> [YOUR ASSIGNMENT]
For every record, give an exact copy that has no pictures in it.

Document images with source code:
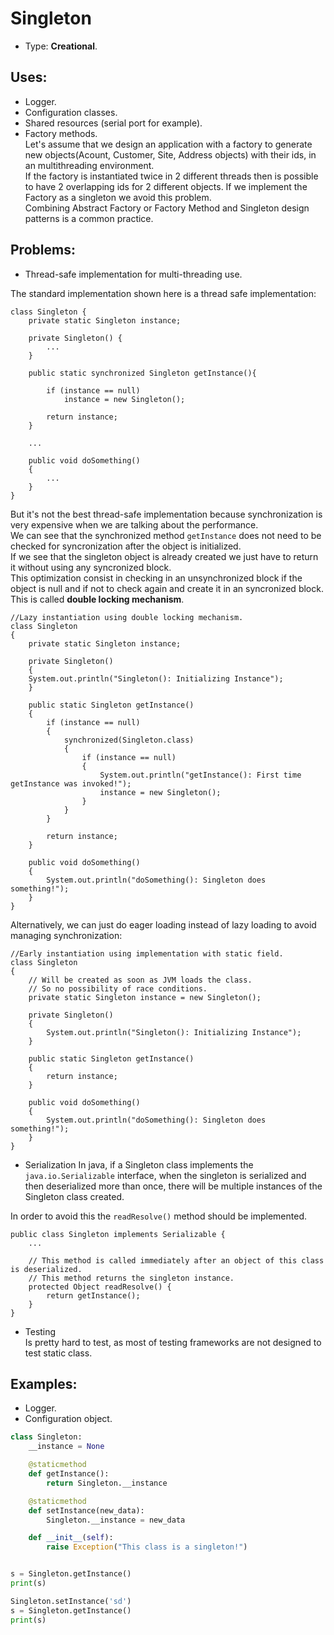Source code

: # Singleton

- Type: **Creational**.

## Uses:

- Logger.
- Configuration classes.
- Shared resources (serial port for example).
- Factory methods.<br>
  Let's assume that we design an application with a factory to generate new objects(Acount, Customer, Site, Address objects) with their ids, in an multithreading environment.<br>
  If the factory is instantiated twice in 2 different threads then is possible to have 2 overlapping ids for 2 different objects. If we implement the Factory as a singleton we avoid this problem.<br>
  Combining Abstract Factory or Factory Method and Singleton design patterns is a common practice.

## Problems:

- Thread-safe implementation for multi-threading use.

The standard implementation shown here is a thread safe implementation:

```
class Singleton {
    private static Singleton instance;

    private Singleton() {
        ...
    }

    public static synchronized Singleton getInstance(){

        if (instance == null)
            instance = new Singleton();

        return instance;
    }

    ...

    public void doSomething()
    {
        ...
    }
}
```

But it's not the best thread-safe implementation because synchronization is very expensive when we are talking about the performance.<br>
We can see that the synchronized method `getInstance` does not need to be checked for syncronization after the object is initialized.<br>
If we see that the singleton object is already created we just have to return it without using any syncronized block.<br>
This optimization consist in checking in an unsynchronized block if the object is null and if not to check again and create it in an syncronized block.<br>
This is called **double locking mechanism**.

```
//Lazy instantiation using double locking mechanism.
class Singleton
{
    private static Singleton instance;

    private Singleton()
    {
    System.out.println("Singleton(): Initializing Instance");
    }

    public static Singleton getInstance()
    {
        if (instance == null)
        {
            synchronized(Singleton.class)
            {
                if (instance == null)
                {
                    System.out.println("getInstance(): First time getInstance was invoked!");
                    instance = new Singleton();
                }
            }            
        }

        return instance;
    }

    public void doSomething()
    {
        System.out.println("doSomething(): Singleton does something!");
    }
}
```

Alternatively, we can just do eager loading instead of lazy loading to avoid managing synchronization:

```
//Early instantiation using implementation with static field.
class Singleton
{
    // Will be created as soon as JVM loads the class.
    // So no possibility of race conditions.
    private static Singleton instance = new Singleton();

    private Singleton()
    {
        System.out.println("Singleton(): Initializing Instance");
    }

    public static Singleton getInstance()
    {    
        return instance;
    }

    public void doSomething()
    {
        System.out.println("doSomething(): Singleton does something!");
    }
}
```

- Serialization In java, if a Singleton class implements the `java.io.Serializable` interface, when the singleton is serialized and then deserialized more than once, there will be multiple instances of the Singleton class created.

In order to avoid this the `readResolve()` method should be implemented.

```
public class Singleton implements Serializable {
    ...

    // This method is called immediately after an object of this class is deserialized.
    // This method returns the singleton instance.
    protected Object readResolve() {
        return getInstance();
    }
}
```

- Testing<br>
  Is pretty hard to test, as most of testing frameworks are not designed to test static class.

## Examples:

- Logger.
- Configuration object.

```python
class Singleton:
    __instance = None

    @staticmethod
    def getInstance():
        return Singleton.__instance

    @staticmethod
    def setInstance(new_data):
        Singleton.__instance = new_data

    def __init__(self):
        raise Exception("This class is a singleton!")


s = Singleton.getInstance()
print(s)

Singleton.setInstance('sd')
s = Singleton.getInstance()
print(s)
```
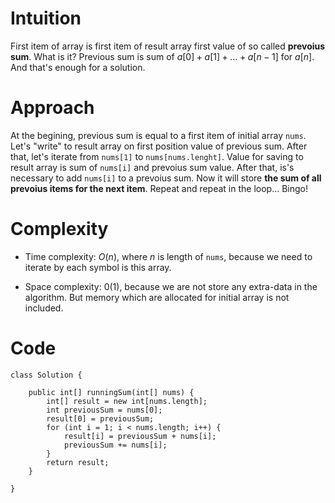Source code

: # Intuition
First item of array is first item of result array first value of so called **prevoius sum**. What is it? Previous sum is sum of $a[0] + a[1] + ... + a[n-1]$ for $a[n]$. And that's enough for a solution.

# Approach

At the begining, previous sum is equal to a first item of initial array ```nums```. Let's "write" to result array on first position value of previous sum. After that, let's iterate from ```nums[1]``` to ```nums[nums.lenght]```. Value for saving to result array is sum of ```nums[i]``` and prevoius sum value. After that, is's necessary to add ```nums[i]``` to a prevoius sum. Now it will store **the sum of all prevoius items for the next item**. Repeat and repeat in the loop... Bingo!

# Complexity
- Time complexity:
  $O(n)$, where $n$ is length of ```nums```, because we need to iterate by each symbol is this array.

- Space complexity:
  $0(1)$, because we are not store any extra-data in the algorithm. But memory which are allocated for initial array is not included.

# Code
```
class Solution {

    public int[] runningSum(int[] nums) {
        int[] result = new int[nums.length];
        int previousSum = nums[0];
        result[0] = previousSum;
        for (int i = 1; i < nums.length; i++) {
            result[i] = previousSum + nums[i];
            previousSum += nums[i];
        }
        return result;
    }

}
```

> [RESULT FOR THIS TASK]
Source code

: # Singleton

- Type: **Creational**.

## Uses:

- Logger.
- Configuration classes.
- Shared resources (serial port for example).
- Factory methods.<br>
  Let's assume that we design an application with a factory to generate new objects(Acount, Customer, Site, Address objects) with their ids, in an multithreading environment.<br>
  If the factory is instantiated twice in 2 different threads then is possible to have 2 overlapping ids for 2 different objects. If we implement the Factory as a singleton we avoid this problem.<br>
  Combining Abstract Factory or Factory Method and Singleton design patterns is a common practice.

## Problems:

- Thread-safe implementation for multi-threading use.

The standard implementation shown here is a thread safe implementation:

```
class Singleton {
    private static Singleton instance;

    private Singleton() {
        ...
    }

    public static synchronized Singleton getInstance(){

        if (instance == null)
            instance = new Singleton();

        return instance;
    }

    ...

    public void doSomething()
    {
        ...
    }
}
```

But it's not the best thread-safe implementation because synchronization is very expensive when we are talking about the performance.<br>
We can see that the synchronized method `getInstance` does not need to be checked for syncronization after the object is initialized.<br>
If we see that the singleton object is already created we just have to return it without using any syncronized block.<br>
This optimization consist in checking in an unsynchronized block if the object is null and if not to check again and create it in an syncronized block.<br>
This is called **double locking mechanism**.

```
//Lazy instantiation using double locking mechanism.
class Singleton
{
    private static Singleton instance;

    private Singleton()
    {
    System.out.println("Singleton(): Initializing Instance");
    }

    public static Singleton getInstance()
    {
        if (instance == null)
        {
            synchronized(Singleton.class)
            {
                if (instance == null)
                {
                    System.out.println("getInstance(): First time getInstance was invoked!");
                    instance = new Singleton();
                }
            }            
        }

        return instance;
    }

    public void doSomething()
    {
        System.out.println("doSomething(): Singleton does something!");
    }
}
```

Alternatively, we can just do eager loading instead of lazy loading to avoid managing synchronization:

```
//Early instantiation using implementation with static field.
class Singleton
{
    // Will be created as soon as JVM loads the class.
    // So no possibility of race conditions.
    private static Singleton instance = new Singleton();

    private Singleton()
    {
        System.out.println("Singleton(): Initializing Instance");
    }

    public static Singleton getInstance()
    {    
        return instance;
    }

    public void doSomething()
    {
        System.out.println("doSomething(): Singleton does something!");
    }
}
```

- Serialization In java, if a Singleton class implements the `java.io.Serializable` interface, when the singleton is serialized and then deserialized more than once, there will be multiple instances of the Singleton class created.

In order to avoid this the `readResolve()` method should be implemented.

```
public class Singleton implements Serializable {
    ...

    // This method is called immediately after an object of this class is deserialized.
    // This method returns the singleton instance.
    protected Object readResolve() {
        return getInstance();
    }
}
```

- Testing<br>
  Is pretty hard to test, as most of testing frameworks are not designed to test static class.

## Examples:

- Logger.
- Configuration object.

```python
class Singleton:
    __instance = None

    @staticmethod
    def getInstance():
        return Singleton.__instance

    @staticmethod
    def setInstance(new_data):
        Singleton.__instance = new_data

    def __init__(self):
        raise Exception("This class is a singleton!")


s = Singleton.getInstance()
print(s)

Singleton.setInstance('sd')
s = Singleton.getInstance()
print(s)
```
Source code

: # Intuition
First item of array is first item of result array first value of so called **prevoius sum**. What is it? Previous sum is sum of $a[0] + a[1] + ... + a[n-1]$ for $a[n]$. And that's enough for a solution.

# Approach

At the begining, previous sum is equal to a first item of initial array ```nums```. Let's "write" to result array on first position value of previous sum. After that, let's iterate from ```nums[1]``` to ```nums[nums.lenght]```. Value for saving to result array is sum of ```nums[i]``` and prevoius sum value. After that, is's necessary to add ```nums[i]``` to a prevoius sum. Now it will store **the sum of all prevoius items for the next item**. Repeat and repeat in the loop... Bingo!

# Complexity
- Time complexity:
  $O(n)$, where $n$ is length of ```nums```, because we need to iterate by each symbol is this array.

- Space complexity:
  $0(1)$, because we are not store any extra-data in the algorithm. But memory which are allocated for initial array is not included.

# Code
```
class Solution {

    public int[] runningSum(int[] nums) {
        int[] result = new int[nums.length];
        int previousSum = nums[0];
        result[0] = previousSum;
        for (int i = 1; i < nums.length; i++) {
            result[i] = previousSum + nums[i];
            previousSum += nums[i];
        }
        return result;
    }

}
```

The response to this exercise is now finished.